------ EXTRACTED DATA ------

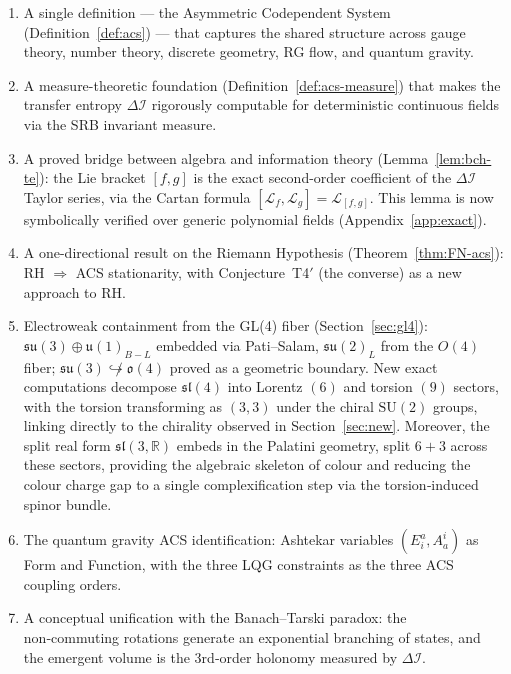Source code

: \documentclass[12pt,a4paper]{article}
\theoremstyle{plain}
\theoremstyle{definition}
\theoremstyle{remark}
\newcommand{\DI}{\Delta\mathcal{I}}
\begin{document}
\begin{enumerate}[label=(\roman*)]
\item A single definition --- the Asymmetric Codependent System
  (Definition~\ref{def:acs}) --- that captures the shared structure across
  gauge theory, number theory, discrete geometry, RG flow, and quantum gravity.
\item A measure-theoretic foundation (Definition~\ref{def:acs-measure}) that makes
  the transfer entropy $\DI$ rigorously computable for deterministic continuous
  fields via the SRB invariant measure.
\item A proved bridge between algebra and information theory
  (Lemma~\ref{lem:bch-te}): the Lie bracket $[f,g]$ is the exact
  second-order coefficient of the $\DI$ Taylor series, via the Cartan
  formula $[\mathcal{L}_f,\mathcal{L}_g]=\mathcal{L}_{[f,g]}$.
  This lemma is now symbolically verified over generic polynomial fields
  (Appendix~\ref{app:exact}).
\item A one-directional result on the Riemann Hypothesis
  (Theorem~\ref{thm:FN-acs}): RH $\Rightarrow$ ACS stationarity,
  with Conjecture~T4$'$ (the converse) as a new approach to RH.
\item Electroweak containment from the GL(4) fiber
  (Section~\ref{sec:gl4}): $\mathfrak{su}(3)\oplus\mathfrak{u}(1)_{B-L}$ embedded
  via Pati--Salam, $\mathfrak{su}(2)_L$ from the $O(4)$ fiber;
  $\mathfrak{su}(3)\not\hookrightarrow\mathfrak{o}(4)$
  proved as a geometric boundary.  New exact computations decompose
  $\mathfrak{sl}(4)$ into Lorentz $(6)$ and torsion $(9)$ sectors,
  with the torsion transforming as $(3,3)$ under the chiral $\mathrm{SU}(2)$
  groups, linking directly to the chirality observed in Section~\ref{sec:new}.
  Moreover, the split real form $\mathfrak{sl}(3,\mathbb{R})$ embeds in the
  Palatini geometry, split $6+3$ across these sectors, providing the algebraic
  skeleton of colour and reducing the colour charge gap to a single
  complexification step via the torsion‑induced spinor bundle.
\item The quantum gravity ACS identification: Ashtekar variables
  $(E^a_i, A^i_a)$ as Form and Function, with the three LQG constraints
  as the three ACS coupling orders.
\item A conceptual unification with the Banach–Tarski paradox:
  the non‑commuting rotations generate an exponential branching of states,
  and the emergent volume is the 3rd‑order holonomy measured by $\DI$.
\end{enumerate}
\end{document}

------

REQUIRED WORK: Reproduce all the records verbatim, excluding images.

TASK SOLUTION:
Source code

: \documentclass[12pt,a4paper]{article}
\theoremstyle{plain}
\theoremstyle{definition}
\theoremstyle{remark}
\newcommand{\DI}{\Delta\mathcal{I}}
\begin{document}
\begin{enumerate}[label=(\roman*)]
\item A single definition --- the Asymmetric Codependent System
  (Definition~\ref{def:acs}) --- that captures the shared structure across
  gauge theory, number theory, discrete geometry, RG flow, and quantum gravity.
\item A measure-theoretic foundation (Definition~\ref{def:acs-measure}) that makes
  the transfer entropy $\DI$ rigorously computable for deterministic continuous
  fields via the SRB invariant measure.
\item A proved bridge between algebra and information theory
  (Lemma~\ref{lem:bch-te}): the Lie bracket $[f,g]$ is the exact
  second-order coefficient of the $\DI$ Taylor series, via the Cartan
  formula $[\mathcal{L}_f,\mathcal{L}_g]=\mathcal{L}_{[f,g]}$.
  This lemma is now symbolically verified over generic polynomial fields
  (Appendix~\ref{app:exact}).
\item A one-directional result on the Riemann Hypothesis
  (Theorem~\ref{thm:FN-acs}): RH $\Rightarrow$ ACS stationarity,
  with Conjecture~T4$'$ (the converse) as a new approach to RH.
\item Electroweak containment from the GL(4) fiber
  (Section~\ref{sec:gl4}): $\mathfrak{su}(3)\oplus\mathfrak{u}(1)_{B-L}$ embedded
  via Pati--Salam, $\mathfrak{su}(2)_L$ from the $O(4)$ fiber;
  $\mathfrak{su}(3)\not\hookrightarrow\mathfrak{o}(4)$
  proved as a geometric boundary.  New exact computations decompose
  $\mathfrak{sl}(4)$ into Lorentz $(6)$ and torsion $(9)$ sectors,
  with the torsion transforming as $(3,3)$ under the chiral $\mathrm{SU}(2)$
  groups, linking directly to the chirality observed in Section~\ref{sec:new}.
  Moreover, the split real form $\mathfrak{sl}(3,\mathbb{R})$ embeds in the
  Palatini geometry, split $6+3$ across these sectors, providing the algebraic
  skeleton of colour and reducing the colour charge gap to a single
  complexification step via the torsion‑induced spinor bundle.
\item The quantum gravity ACS identification: Ashtekar variables
  $(E^a_i, A^i_a)$ as Form and Function, with the three LQG constraints
  as the three ACS coupling orders.
\item A conceptual unification with the Banach–Tarski paradox:
  the non‑commuting rotations generate an exponential branching of states,
  and the emergent volume is the 3rd‑order holonomy measured by $\DI$.
\end{enumerate}
\end{document}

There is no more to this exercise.